Sur un agneau délicieux arrive à l’aveugle un Beychevelle 1959. Là je me trompe tout simplement de 20 ans, car la légère fatigue du vin me faisait penser à 1937 (j’avais bu le 1928 dans un précédent dîner ; on voyait des racines communes). Belle couleur encore bien rouge, grande profondeur. On trouve Beychevelle, même si je ne l’ai pas immédiatement reconnu, charme des dégustations à l’aveugle, et ce vin assez monolithique a une structure d’une grande authenticité : c’est le travail de vignerons qui savent qu’ils traitent une grande année.

J’avais apporté une demie bouteille de Haut-Brion 1950, vin qu’avec mon convive nous avions adoré, pour rappeler de bons souvenirs. Je l’avais ouvert avant son arrivée, et je m’étais enivré d’une odeur immédiatement parfaite qui est le régal de tout collectionneur. Lorsqu’il est servi, le vin est d’un noir d’encre, des odeurs de sous-bois et de champignons forcent la narine. Une concentration de plaisir. En bouche il y a du caramel, mais on passe très vite à la sensation d’un grand Porto. Le vin est concentré comme le 1924 bu cette semaine. Il a sans doute un peu moins de charme que lui, mais montre toute l’excellence d’un grand Haut-Brion, sculptural. Le Beychevelle jouait le rôle de joli faire-valoir du Haut-Brion, chef d’œuvre de densité vineuse. L’équipe du restaurant est attentionnée, motivée, et on se sent bien. Que demander de plus avec ces trois vins qui représentent une page colorée des années 50 à Bordeaux.

 

 

Déjeuner chez Patrick Pignol jeudi, 18 septembre 2003

Chez Patrick Pignol j’ai aussi mon rond de serviette virtuel. La faconde du maître d’hôtel, le sourire de charme de Madame Pignol, la discrète complicité de Nicolas le sommelier et l’exubérance créatrice du maître, tout cela repose mon âme, car je sais que j’aurai toujours une bonne surprise. J’y allais pour livrer les vins du prochain repas  et pour mettre au point le menu. Mais ce chef est un Paso péruvien. On ne va pas l’enfermer comme cela dans un programme. Il veut s’inspirer des arrivages du jour et choisir le gibier quand j’aurai ouvert mes vins. Cela me va bien. Au déjeuner, à l’eau (!), je goûte une variation sur les cèpes. C’est traité avec un talent rare, car en mangeant, j’avais l’impression de marcher en forêt. J’avais la mousse sous mes pieds et une branche odorante me caressait la joue. Un délicieux plat champêtre. Une coquille Saint-Jacques traitée au naturel et à l’ail livre un message simple mais qui interdirait tout vin, du fait de cet ail prenant. Alors qu’un homard à la chair exquise appelait un vin. Je ressentais le manque. J’ai pensé à Pomerol, par exemple Vieux Château Certan pour accompagner ce délicieux homard à la sauce de viande, véritable appeau de Pomerol.

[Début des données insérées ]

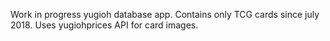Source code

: Work in progress yugioh database app. Contains only TCG cards since july 2018. Uses yugiohprices API for card images.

Cela m’ouvre les papilles pour le prochain dîner.

dîner de wine-dinners au Pré Catelan mardi, 16 septembre 2003

Dinner held by restaurant « Le Pré Catelan » on September 16, 2003
Bulletin 87
For the friends of Bipin Desai

The wines offered by the generous friends :
Didier Depond : magnum Salon 1976
Bipin Desai : Meursault Perrières Comtes Lafon 1990
Francis Bessettes, Meursault Perrières Coche Dury 1990
Pierre Chevrier, Haut-Brion 1934
Edmond Asseily : Charmes Chambertin Docteur Barolet 1947
Aubert de Villaine (who could not come) : Grands Echézeaux Domaine de la Romanée Conti 1953
Eric Platel : Vosne Romanée Cros Parentoux Emmanuel Rouget 1990
Jacques Glénat : Hermitage La Chapelle Jaboulet 1991
François Audouze : Château Chalon Bourdy & Fils 1921
Antoine Maamari : Filhot 1939 and Filhot 1929
Alexandre de Lur Saluces : Yquem 1937

The menu created by Frédéric Anton and his team :
le vernis préparé en coquille,
marinière de coquillages et haricots coco, gratiné au beurre de sarrasin
le turbot
cuit au plat, recouvert d’un « pesto » de cresson
le ris de veau
cuit en casserole, jus de pomme à cidre et truffes
l’agneau
la poitrine pochée puis dorée au four, farcie de légumes confits, jus gras
les fromages fermiers frais et affinés
le baba au rhum, crème fouettée à la vanille
café et mignardises

Déjeuner de wine-dinners au Pré Catelan mardi, 16 septembre 2003

Nous nous étions rencontrés, quelques amateurs collectionneurs de vins anciens, à l’occasion d’un événement rare : la dégustation des trente meilleurs millésimes d’Yquem depuis 1893. Cette profusion de grands vins, étalée sur trois repas, avait permis de constituer de façon informelle un petit groupe d’amis autour de Bipin Desai, groupe qui prit l’habitude de se retrouver chaque année en septembre. Je fus chargé d’organiser cette année le rite et nous choisîmes le Pré Catelan. Comme dans une famille vivante, de nouveaux convives venaient apporter du sang neuf, complétant notre cercle. Une tablée de dix amateurs ou professionnels d’un niveau de compétence extrême.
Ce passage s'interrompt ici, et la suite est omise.